Just got back from almost a week in Los Angeles. My youngest daughter has moved there to pursue her career and I tagged along to help carry her pets and get her set up in her apartment.

It was bittersweet, because this is the first time one of my children is going to be so far from me. But it made me think of my parents and how it might have been for them when I first went off to the Naval Academy, and then went on to my first ship, deployed at the time in the Med. My youngest is older than I was when I landed in Italy and had to figure out the trains to get to Taranto to meet GLOVER (FF-1098).

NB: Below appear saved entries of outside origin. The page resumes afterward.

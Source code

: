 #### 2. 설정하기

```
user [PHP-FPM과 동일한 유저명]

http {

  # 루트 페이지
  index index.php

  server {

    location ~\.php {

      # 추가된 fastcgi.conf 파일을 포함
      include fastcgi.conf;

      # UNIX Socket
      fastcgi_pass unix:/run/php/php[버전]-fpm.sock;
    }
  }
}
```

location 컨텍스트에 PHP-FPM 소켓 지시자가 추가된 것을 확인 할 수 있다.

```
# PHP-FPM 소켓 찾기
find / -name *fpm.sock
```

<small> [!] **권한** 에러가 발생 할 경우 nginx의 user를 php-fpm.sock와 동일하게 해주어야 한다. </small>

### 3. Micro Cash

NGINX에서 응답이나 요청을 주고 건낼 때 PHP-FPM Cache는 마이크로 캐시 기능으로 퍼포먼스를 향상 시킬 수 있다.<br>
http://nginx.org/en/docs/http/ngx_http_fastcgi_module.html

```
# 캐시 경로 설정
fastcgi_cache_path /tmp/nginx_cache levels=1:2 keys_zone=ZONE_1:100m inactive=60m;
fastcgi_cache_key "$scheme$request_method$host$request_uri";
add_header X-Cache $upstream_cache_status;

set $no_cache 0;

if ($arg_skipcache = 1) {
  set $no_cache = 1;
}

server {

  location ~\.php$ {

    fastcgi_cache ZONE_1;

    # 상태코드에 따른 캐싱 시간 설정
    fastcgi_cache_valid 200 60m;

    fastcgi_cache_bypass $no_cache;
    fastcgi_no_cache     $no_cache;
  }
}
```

For some reason, as a parent, it didn't come naturally to me to credit my daughter with the same capability that I had to manage my own affairs and solve my own problems.

But as we spent four days together, I think we had some of the best father-daughter conversations we'd ever had. I came away very impressed and proud of the preparations she'd made, and the goals and objectives she'd set for herself. While I still have some anxiety about my little girl (who is, after all, a grown woman) in the great big city, I'm also much more confident that she's going to be fine and have great success.

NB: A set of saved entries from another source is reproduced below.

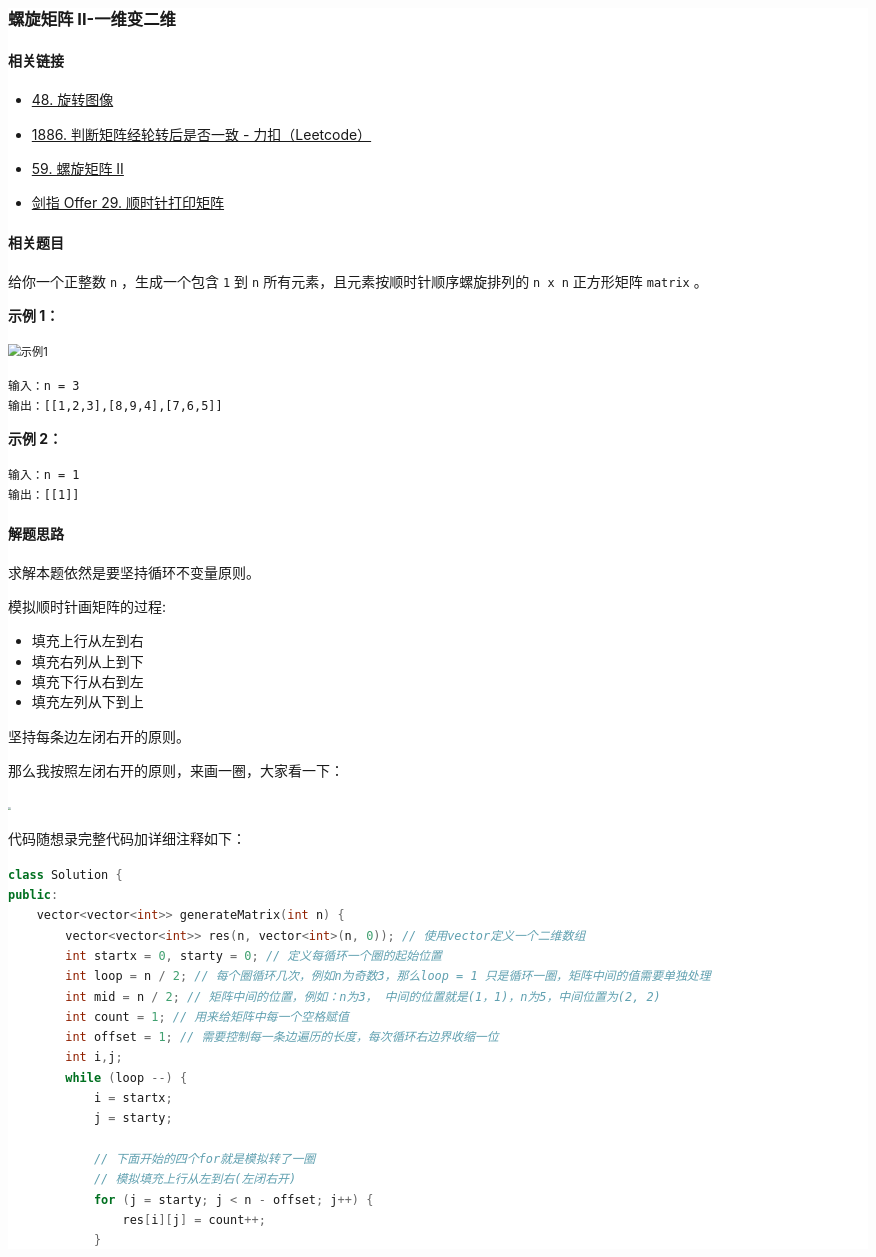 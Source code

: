 ### 螺旋矩阵 II-一维变二维

#### 相关链接

+ [48. 旋转图像](https://leetcode.cn/problems/rotate-image/)
+ [1886. 判断矩阵经轮转后是否一致 - 力扣（Leetcode）](https://leetcode.cn/problems/determine-whether-matrix-can-be-obtained-by-rotation/)

+ [59. 螺旋矩阵 II](https://leetcode.cn/problems/spiral-matrix-ii/)
+ [剑指 Offer 29. 顺时针打印矩阵 ](https://leetcode.cn/problems/shun-shi-zhen-da-yin-ju-zhen-lcof/)

#### 相关题目

给你一个正整数 `n` ，生成一个包含 `1` 到 `n` 所有元素，且元素按顺时针顺序螺旋排列的 `n x n` 正方形矩阵 `matrix` 。

**示例 1：**

<img src="https://assets.leetcode.com/uploads/2020/11/13/spiraln.jpg" alt="示例1"  style="zoom:80%;" />

```
输入：n = 3
输出：[[1,2,3],[8,9,4],[7,6,5]]
```

**示例 2：**

```
输入：n = 1
输出：[[1]]
```

#### 解题思路

求解本题依然是要坚持循环不变量原则。

模拟顺时针画矩阵的过程:

+ 填充上行从左到右
+ 填充右列从上到下
+ 填充下行从右到左
+ 填充左列从下到上

坚持每条边左闭右开的原则。

那么我按照左闭右开的原则，来画一圈，大家看一下：

<img src="https://code-thinking-1253855093.file.myqcloud.com/pics/20220922102236.png" style="zoom: 18%;box-shadow:rgba(0,0,0,0) 0 0px 0px 0px;" />

代码随想录完整代码加详细注释如下：

```cpp
class Solution {
public:
    vector<vector<int>> generateMatrix(int n) {
        vector<vector<int>> res(n, vector<int>(n, 0)); // 使用vector定义一个二维数组
        int startx = 0, starty = 0; // 定义每循环一个圈的起始位置
        int loop = n / 2; // 每个圈循环几次，例如n为奇数3，那么loop = 1 只是循环一圈，矩阵中间的值需要单独处理
        int mid = n / 2; // 矩阵中间的位置，例如：n为3， 中间的位置就是(1，1)，n为5，中间位置为(2, 2)
        int count = 1; // 用来给矩阵中每一个空格赋值
        int offset = 1; // 需要控制每一条边遍历的长度，每次循环右边界收缩一位
        int i,j;
        while (loop --) {
            i = startx;
            j = starty;

            // 下面开始的四个for就是模拟转了一圈
            // 模拟填充上行从左到右(左闭右开)
            for (j = starty; j < n - offset; j++) {
                res[i][j] = count++;
            }
```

I did buy her a baseball bat. (Little league, aluminum, shorter, lighter weight. Easier to swing in the tight confines of the apartment. She's a 2nd degree black belt in taekwondo and I reminded her of her stick-fighting training.)

We spent some time with my wife's family while we were there. Mitzi flew into San Diego to be with her daughter and son-in-law. After Caitie and I got her settled, I met up with Mitzi at her brother and sister-in-law's place in Irvine to ring in the New Year and spend a few days visiting.

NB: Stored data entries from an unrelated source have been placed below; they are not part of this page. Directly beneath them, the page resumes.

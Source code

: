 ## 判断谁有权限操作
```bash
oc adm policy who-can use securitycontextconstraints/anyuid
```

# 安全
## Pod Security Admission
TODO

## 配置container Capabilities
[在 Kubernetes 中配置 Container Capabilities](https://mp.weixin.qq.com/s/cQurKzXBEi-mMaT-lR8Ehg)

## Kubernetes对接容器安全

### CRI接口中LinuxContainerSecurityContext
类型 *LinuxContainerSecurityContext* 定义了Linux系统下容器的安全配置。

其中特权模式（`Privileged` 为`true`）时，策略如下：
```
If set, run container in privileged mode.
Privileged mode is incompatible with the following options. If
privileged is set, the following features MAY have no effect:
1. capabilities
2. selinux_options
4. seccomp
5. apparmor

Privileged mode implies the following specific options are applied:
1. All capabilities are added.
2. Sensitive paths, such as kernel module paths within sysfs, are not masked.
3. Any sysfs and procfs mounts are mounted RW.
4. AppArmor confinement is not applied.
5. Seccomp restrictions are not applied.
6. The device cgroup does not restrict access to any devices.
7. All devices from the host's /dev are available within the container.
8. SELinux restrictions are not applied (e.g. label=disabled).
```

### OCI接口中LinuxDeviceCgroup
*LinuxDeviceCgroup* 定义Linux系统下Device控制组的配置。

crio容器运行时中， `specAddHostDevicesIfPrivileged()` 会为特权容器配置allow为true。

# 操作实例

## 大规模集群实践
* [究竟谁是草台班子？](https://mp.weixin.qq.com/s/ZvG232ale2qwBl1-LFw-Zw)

We viewed the floats from the Tournament of Roses parade at a street exhibition the day after the parade. While I think it was more appealing to Mitzi and her sister-in-law, there were some very impressive creations. It might have been a good opportunity for some interesting photography, but the crowd was a constraint I couldn't really work around. We also visited San Clemente, which I'd never been to before. It was interesting to note some efforts underway to protect a lifeguard facility at the beach that was at risk from either beach erosion or sea level rise. The state was also making some efforts to establish artificial reefs off the beach to help reduce wave energy and therefore beach erosion.

We flew back yesterday. Apart from the separation, one of the things that most troubles me about my daughter being so far away, is that the only practical means of visiting her, or her visiting us, is by air travel, the most carbon-intensive thing we do. I've been retired since 2013, so my air travel has been significantly reduced from what it was when I was working. But I'm still very conscious about the consequences of my choices. While I don't believe it negates the legitimacy of my concerns regarding the climate emergency, it does give me pause. Ideally, we should have regular, high-speed trans-continental rail service by now. I wouldn't mind spending a day or so on a train getting to LA, but the fastest regular rail route from Jax to LA is three and a half days! We really need a significant commitment to overhauling our national transportation infrastructure.

I hope to spend more time here in the year ahead. But I've said that before, and it hasn't worked out that way. This time feels a little different, but maybe it's just my imagination. Time will tell.